- Exercise objective: In the data below, locate each line with the word "class" and list it.

[Plain-text document sources]

=====

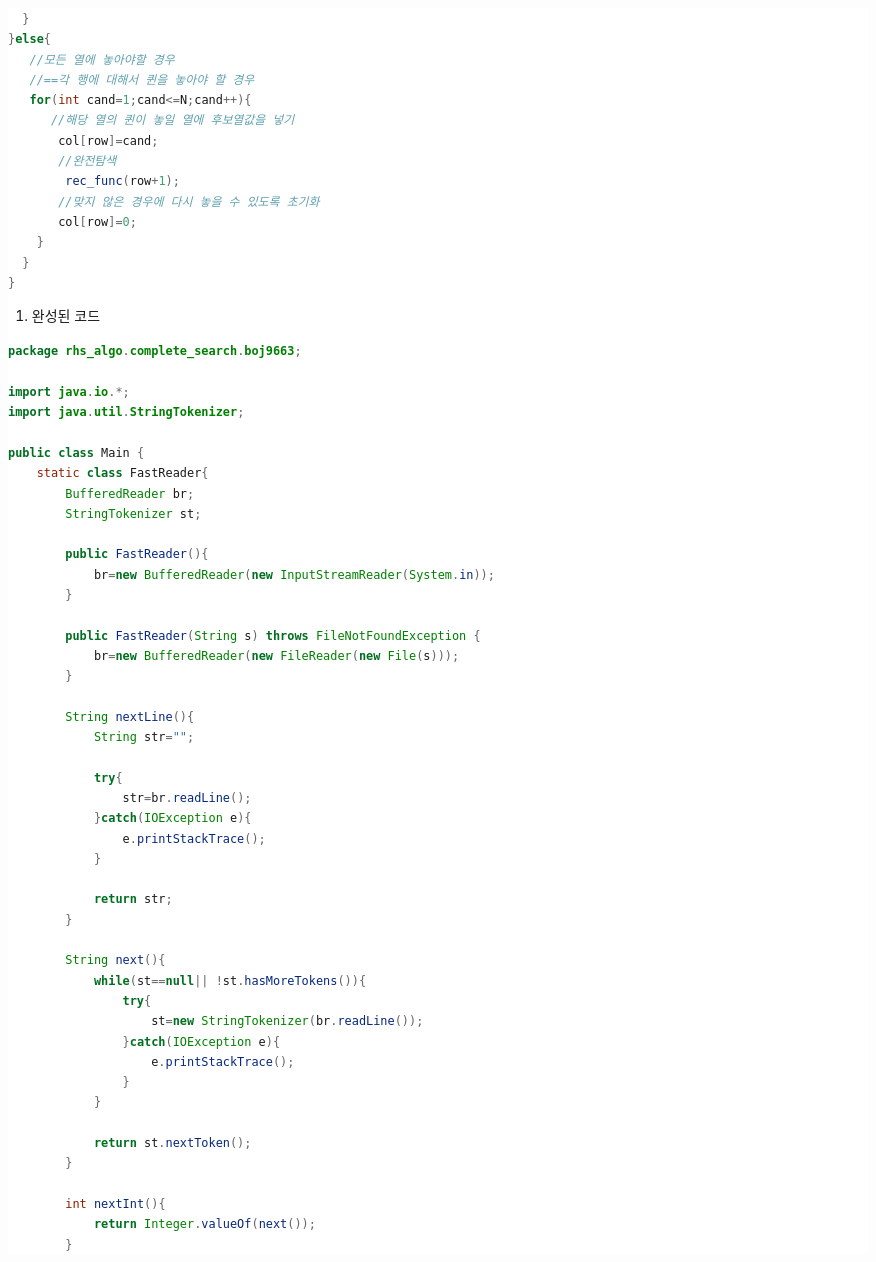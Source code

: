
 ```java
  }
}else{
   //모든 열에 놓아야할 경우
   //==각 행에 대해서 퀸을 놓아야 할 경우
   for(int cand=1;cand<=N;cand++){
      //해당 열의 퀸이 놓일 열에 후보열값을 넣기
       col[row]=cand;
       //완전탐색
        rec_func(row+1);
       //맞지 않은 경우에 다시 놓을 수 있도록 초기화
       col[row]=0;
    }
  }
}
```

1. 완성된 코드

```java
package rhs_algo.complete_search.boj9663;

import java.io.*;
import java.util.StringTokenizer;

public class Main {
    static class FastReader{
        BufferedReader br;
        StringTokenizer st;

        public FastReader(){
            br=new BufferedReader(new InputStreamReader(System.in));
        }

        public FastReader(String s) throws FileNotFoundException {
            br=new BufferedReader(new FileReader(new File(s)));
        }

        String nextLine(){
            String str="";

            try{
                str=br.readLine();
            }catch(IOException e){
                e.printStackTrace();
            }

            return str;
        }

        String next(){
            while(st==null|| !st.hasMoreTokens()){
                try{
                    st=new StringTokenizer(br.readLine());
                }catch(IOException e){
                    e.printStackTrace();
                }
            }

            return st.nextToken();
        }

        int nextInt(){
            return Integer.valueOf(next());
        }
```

=====

- Exercise answer:
public class Main {
    static class FastReader{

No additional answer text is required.